■ **Stored data entries**
+++
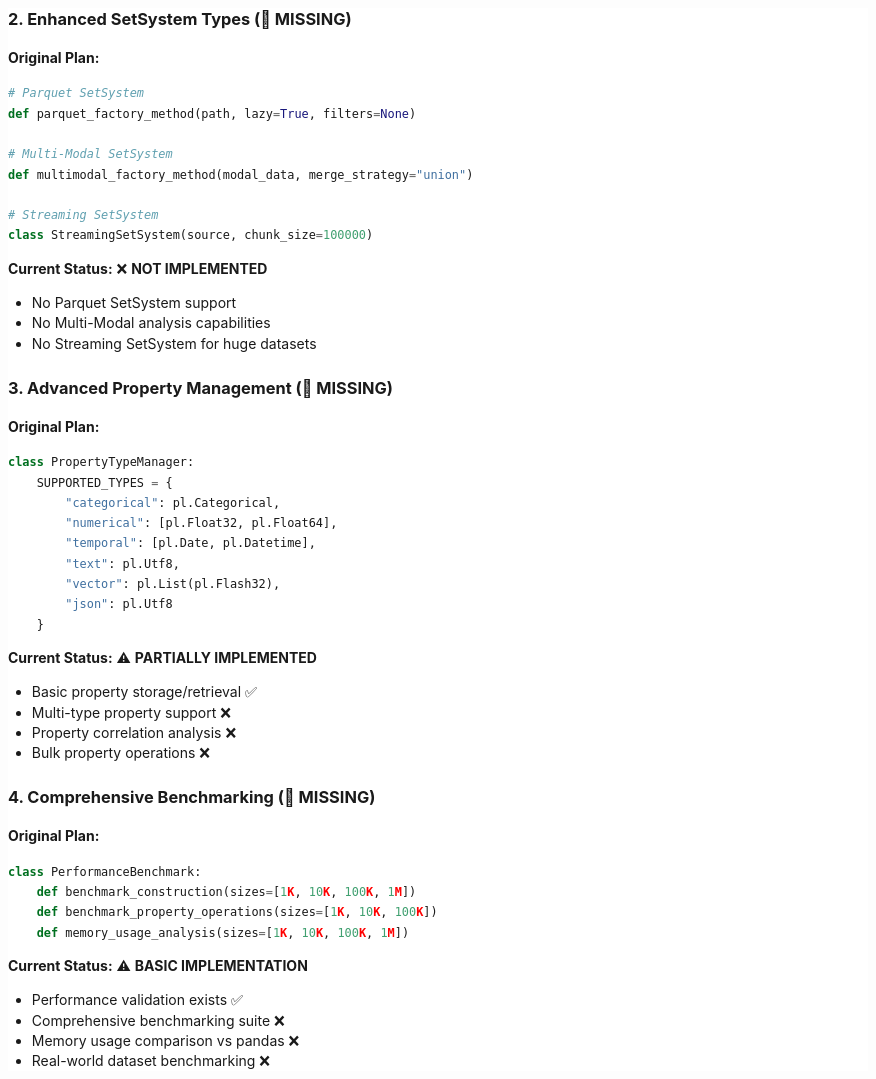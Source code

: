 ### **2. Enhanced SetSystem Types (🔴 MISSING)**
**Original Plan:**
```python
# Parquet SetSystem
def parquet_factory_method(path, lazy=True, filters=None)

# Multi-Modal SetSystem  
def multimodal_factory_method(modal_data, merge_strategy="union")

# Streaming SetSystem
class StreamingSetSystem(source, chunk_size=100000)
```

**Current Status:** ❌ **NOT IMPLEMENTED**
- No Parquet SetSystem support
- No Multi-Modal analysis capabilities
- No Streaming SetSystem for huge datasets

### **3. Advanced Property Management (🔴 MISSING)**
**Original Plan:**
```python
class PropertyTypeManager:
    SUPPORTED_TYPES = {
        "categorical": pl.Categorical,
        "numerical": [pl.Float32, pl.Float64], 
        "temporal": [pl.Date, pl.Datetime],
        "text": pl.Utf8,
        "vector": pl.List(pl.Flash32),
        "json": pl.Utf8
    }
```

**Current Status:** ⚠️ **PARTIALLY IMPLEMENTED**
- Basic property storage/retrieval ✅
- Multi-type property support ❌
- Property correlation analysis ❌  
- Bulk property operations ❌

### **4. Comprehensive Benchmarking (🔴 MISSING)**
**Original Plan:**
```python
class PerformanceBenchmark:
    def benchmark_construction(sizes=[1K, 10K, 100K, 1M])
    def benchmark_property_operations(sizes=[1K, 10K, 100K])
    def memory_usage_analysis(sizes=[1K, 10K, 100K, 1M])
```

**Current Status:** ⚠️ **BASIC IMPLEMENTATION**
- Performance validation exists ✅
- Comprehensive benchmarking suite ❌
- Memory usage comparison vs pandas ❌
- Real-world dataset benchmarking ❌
+++
■ **DESCRIPTION OF THE TASK**
Across the data, find each line that has "MISSING" in it and copy that line.

■ **WRITTEN RESPONSE**
: ### **2. Enhanced SetSystem Types (🔴 MISSING)**
### **3. Advanced Property Management (🔴 MISSING)**
### **4. Comprehensive Benchmarking (🔴 MISSING)**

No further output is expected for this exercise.